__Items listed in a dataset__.
BEGIN

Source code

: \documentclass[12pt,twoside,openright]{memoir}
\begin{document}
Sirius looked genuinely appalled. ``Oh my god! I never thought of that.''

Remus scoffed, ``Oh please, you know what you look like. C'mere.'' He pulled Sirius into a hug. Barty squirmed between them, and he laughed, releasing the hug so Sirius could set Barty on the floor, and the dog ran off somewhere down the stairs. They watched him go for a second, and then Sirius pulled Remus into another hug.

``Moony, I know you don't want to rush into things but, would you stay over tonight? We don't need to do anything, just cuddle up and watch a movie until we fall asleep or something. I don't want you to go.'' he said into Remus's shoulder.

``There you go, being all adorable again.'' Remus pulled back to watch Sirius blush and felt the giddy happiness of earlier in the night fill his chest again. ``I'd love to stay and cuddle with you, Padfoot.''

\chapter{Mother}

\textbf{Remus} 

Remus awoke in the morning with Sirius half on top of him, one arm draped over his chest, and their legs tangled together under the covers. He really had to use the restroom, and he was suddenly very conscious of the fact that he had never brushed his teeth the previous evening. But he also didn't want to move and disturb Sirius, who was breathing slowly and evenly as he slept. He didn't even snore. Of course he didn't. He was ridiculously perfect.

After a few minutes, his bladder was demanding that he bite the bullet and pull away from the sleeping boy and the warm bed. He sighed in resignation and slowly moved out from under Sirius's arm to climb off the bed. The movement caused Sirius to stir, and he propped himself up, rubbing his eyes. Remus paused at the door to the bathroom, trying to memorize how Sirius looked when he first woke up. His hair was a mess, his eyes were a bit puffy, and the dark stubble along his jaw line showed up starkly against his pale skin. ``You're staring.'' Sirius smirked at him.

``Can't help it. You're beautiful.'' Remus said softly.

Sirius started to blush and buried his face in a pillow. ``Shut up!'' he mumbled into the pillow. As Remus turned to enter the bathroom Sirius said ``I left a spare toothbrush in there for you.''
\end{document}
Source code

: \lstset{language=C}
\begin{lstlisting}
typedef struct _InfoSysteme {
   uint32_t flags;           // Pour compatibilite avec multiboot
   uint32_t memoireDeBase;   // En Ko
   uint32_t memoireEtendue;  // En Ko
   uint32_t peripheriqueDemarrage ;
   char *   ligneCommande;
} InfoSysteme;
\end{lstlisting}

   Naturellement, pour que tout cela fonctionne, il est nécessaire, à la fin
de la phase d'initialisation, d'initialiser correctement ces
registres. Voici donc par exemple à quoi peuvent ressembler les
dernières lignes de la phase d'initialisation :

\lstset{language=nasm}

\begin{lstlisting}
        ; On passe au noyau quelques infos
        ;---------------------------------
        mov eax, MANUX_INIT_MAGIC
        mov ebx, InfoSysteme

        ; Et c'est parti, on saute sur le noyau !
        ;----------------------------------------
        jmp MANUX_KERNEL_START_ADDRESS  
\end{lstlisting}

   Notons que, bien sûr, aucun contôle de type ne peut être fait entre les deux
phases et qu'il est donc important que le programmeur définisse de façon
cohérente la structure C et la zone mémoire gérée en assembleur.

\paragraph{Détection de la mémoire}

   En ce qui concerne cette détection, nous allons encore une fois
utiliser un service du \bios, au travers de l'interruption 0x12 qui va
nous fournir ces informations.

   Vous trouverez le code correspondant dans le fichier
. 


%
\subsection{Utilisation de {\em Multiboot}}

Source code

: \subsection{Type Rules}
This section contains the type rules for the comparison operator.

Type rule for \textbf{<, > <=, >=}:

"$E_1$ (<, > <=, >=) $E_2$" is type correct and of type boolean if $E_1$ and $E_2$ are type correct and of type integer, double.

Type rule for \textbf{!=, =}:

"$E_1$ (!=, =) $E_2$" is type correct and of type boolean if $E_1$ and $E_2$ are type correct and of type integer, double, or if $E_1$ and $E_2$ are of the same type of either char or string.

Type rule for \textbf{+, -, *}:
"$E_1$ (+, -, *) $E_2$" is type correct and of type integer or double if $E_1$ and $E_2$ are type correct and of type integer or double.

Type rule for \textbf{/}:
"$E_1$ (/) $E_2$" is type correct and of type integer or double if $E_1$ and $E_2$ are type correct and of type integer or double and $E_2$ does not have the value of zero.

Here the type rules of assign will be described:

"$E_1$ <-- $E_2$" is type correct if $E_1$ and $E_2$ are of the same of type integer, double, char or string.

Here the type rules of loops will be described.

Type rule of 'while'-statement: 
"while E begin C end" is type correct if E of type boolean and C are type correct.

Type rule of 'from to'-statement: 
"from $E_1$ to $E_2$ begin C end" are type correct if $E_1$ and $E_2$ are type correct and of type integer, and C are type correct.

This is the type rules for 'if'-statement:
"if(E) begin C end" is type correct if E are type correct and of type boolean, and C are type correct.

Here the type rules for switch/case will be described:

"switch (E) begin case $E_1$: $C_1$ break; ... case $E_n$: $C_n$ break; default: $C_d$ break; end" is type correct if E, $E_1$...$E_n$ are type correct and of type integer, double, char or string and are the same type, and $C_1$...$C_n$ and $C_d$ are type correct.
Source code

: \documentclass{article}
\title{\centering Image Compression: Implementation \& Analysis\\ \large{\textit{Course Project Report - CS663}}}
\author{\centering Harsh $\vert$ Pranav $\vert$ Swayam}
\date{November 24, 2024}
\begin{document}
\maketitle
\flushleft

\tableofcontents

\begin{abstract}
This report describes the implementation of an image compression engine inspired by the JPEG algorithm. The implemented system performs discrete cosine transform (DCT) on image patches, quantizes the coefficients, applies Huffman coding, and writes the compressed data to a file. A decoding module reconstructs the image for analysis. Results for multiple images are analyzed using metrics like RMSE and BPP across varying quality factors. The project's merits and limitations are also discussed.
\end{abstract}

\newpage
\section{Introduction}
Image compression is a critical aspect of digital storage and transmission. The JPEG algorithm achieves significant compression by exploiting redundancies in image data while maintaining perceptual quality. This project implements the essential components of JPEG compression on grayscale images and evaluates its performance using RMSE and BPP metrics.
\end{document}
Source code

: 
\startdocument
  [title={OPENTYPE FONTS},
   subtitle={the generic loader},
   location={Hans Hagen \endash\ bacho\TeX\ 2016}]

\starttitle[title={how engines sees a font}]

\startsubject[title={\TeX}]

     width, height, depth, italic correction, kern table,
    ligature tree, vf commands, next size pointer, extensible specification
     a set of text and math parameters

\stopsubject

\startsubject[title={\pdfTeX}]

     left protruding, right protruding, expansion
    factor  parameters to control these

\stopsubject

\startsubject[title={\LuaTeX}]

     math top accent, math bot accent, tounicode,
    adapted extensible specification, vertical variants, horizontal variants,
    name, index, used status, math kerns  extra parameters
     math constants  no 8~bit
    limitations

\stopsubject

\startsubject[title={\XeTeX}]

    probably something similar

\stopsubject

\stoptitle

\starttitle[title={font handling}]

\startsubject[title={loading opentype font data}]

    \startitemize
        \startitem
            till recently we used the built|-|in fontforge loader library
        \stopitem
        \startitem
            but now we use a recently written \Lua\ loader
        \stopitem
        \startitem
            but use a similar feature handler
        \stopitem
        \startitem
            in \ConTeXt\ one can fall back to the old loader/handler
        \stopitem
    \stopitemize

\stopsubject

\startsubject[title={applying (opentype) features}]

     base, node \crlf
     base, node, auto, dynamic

END

__Problem description__. The records above are to be transcribed exactly and completely.

__Result of the task__.
Source code

: \documentclass[12pt,twoside,openright]{memoir}
\begin{document}
Sirius looked genuinely appalled. ``Oh my god! I never thought of that.''

Remus scoffed, ``Oh please, you know what you look like. C'mere.'' He pulled Sirius into a hug. Barty squirmed between them, and he laughed, releasing the hug so Sirius could set Barty on the floor, and the dog ran off somewhere down the stairs. They watched him go for a second, and then Sirius pulled Remus into another hug.

``Moony, I know you don't want to rush into things but, would you stay over tonight? We don't need to do anything, just cuddle up and watch a movie until we fall asleep or something. I don't want you to go.'' he said into Remus's shoulder.

``There you go, being all adorable again.'' Remus pulled back to watch Sirius blush and felt the giddy happiness of earlier in the night fill his chest again. ``I'd love to stay and cuddle with you, Padfoot.''

\chapter{Mother}

\textbf{Remus} 

Remus awoke in the morning with Sirius half on top of him, one arm draped over his chest, and their legs tangled together under the covers. He really had to use the restroom, and he was suddenly very conscious of the fact that he had never brushed his teeth the previous evening. But he also didn't want to move and disturb Sirius, who was breathing slowly and evenly as he slept. He didn't even snore. Of course he didn't. He was ridiculously perfect.

After a few minutes, his bladder was demanding that he bite the bullet and pull away from the sleeping boy and the warm bed. He sighed in resignation and slowly moved out from under Sirius's arm to climb off the bed. The movement caused Sirius to stir, and he propped himself up, rubbing his eyes. Remus paused at the door to the bathroom, trying to memorize how Sirius looked when he first woke up. His hair was a mess, his eyes were a bit puffy, and the dark stubble along his jaw line showed up starkly against his pale skin. ``You're staring.'' Sirius smirked at him.

``Can't help it. You're beautiful.'' Remus said softly.

Sirius started to blush and buried his face in a pillow. ``Shut up!'' he mumbled into the pillow. As Remus turned to enter the bathroom Sirius said ``I left a spare toothbrush in there for you.''
\end{document}
Source code

: \lstset{language=C}
\begin{lstlisting}
typedef struct _InfoSysteme {
   uint32_t flags;           // Pour compatibilite avec multiboot
   uint32_t memoireDeBase;   // En Ko
   uint32_t memoireEtendue;  // En Ko
   uint32_t peripheriqueDemarrage ;
   char *   ligneCommande;
} InfoSysteme;
\end{lstlisting}

   Naturellement, pour que tout cela fonctionne, il est nécessaire, à la fin
de la phase d'initialisation, d'initialiser correctement ces
registres. Voici donc par exemple à quoi peuvent ressembler les
dernières lignes de la phase d'initialisation :

\lstset{language=nasm}

\begin{lstlisting}
        ; On passe au noyau quelques infos
        ;---------------------------------
        mov eax, MANUX_INIT_MAGIC
        mov ebx, InfoSysteme

        ; Et c'est parti, on saute sur le noyau !
        ;----------------------------------------
        jmp MANUX_KERNEL_START_ADDRESS  
\end{lstlisting}

   Notons que, bien sûr, aucun contôle de type ne peut être fait entre les deux
phases et qu'il est donc important que le programmeur définisse de façon
cohérente la structure C et la zone mémoire gérée en assembleur.

\paragraph{Détection de la mémoire}

   En ce qui concerne cette détection, nous allons encore une fois
utiliser un service du \bios, au travers de l'interruption 0x12 qui va
nous fournir ces informations.

   Vous trouverez le code correspondant dans le fichier
. 


%
\subsection{Utilisation de {\em Multiboot}}

Source code

: \subsection{Type Rules}
This section contains the type rules for the comparison operator.

Type rule for \textbf{<, > <=, >=}:

"$E_1$ (<, > <=, >=) $E_2$" is type correct and of type boolean if $E_1$ and $E_2$ are type correct and of type integer, double.

Type rule for \textbf{!=, =}:

"$E_1$ (!=, =) $E_2$" is type correct and of type boolean if $E_1$ and $E_2$ are type correct and of type integer, double, or if $E_1$ and $E_2$ are of the same type of either char or string.

Type rule for \textbf{+, -, *}:
"$E_1$ (+, -, *) $E_2$" is type correct and of type integer or double if $E_1$ and $E_2$ are type correct and of type integer or double.

Type rule for \textbf{/}:
"$E_1$ (/) $E_2$" is type correct and of type integer or double if $E_1$ and $E_2$ are type correct and of type integer or double and $E_2$ does not have the value of zero.

Here the type rules of assign will be described:

"$E_1$ <-- $E_2$" is type correct if $E_1$ and $E_2$ are of the same of type integer, double, char or string.

Here the type rules of loops will be described.

Type rule of 'while'-statement: 
"while E begin C end" is type correct if E of type boolean and C are type correct.

Type rule of 'from to'-statement: 
"from $E_1$ to $E_2$ begin C end" are type correct if $E_1$ and $E_2$ are type correct and of type integer, and C are type correct.

This is the type rules for 'if'-statement:
"if(E) begin C end" is type correct if E are type correct and of type boolean, and C are type correct.

Here the type rules for switch/case will be described:

"switch (E) begin case $E_1$: $C_1$ break; ... case $E_n$: $C_n$ break; default: $C_d$ break; end" is type correct if E, $E_1$...$E_n$ are type correct and of type integer, double, char or string and are the same type, and $C_1$...$C_n$ and $C_d$ are type correct.
Source code

: \documentclass{article}
\title{\centering Image Compression: Implementation \& Analysis\\ \large{\textit{Course Project Report - CS663}}}
\author{\centering Harsh $\vert$ Pranav $\vert$ Swayam}
\date{November 24, 2024}
\begin{document}
\maketitle
\flushleft

\tableofcontents

\begin{abstract}
This report describes the implementation of an image compression engine inspired by the JPEG algorithm. The implemented system performs discrete cosine transform (DCT) on image patches, quantizes the coefficients, applies Huffman coding, and writes the compressed data to a file. A decoding module reconstructs the image for analysis. Results for multiple images are analyzed using metrics like RMSE and BPP across varying quality factors. The project's merits and limitations are also discussed.
\end{abstract}

\newpage
\section{Introduction}
Image compression is a critical aspect of digital storage and transmission. The JPEG algorithm achieves significant compression by exploiting redundancies in image data while maintaining perceptual quality. This project implements the essential components of JPEG compression on grayscale images and evaluates its performance using RMSE and BPP metrics.
\end{document}
Source code

: 
\startdocument
  [title={OPENTYPE FONTS},
   subtitle={the generic loader},
   location={Hans Hagen \endash\ bacho\TeX\ 2016}]

\starttitle[title={how engines sees a font}]

\startsubject[title={\TeX}]

     width, height, depth, italic correction, kern table,
    ligature tree, vf commands, next size pointer, extensible specification
     a set of text and math parameters

\stopsubject

\startsubject[title={\pdfTeX}]

     left protruding, right protruding, expansion
    factor  parameters to control these

\stopsubject

\startsubject[title={\LuaTeX}]

     math top accent, math bot accent, tounicode,
    adapted extensible specification, vertical variants, horizontal variants,
    name, index, used status, math kerns  extra parameters
     math constants  no 8~bit
    limitations

\stopsubject

\startsubject[title={\XeTeX}]

    probably something similar

\stopsubject

\stoptitle

\starttitle[title={font handling}]

\startsubject[title={loading opentype font data}]

    \startitemize
        \startitem
            till recently we used the built|-|in fontforge loader library
        \stopitem
        \startitem
            but now we use a recently written \Lua\ loader
        \stopitem
        \startitem
            but use a similar feature handler
        \stopitem
        \startitem
            in \ConTeXt\ one can fall back to the old loader/handler
        \stopitem
    \stopitemize

\stopsubject

\startsubject[title={applying (opentype) features}]

     base, node \crlf
     base, node, auto, dynamic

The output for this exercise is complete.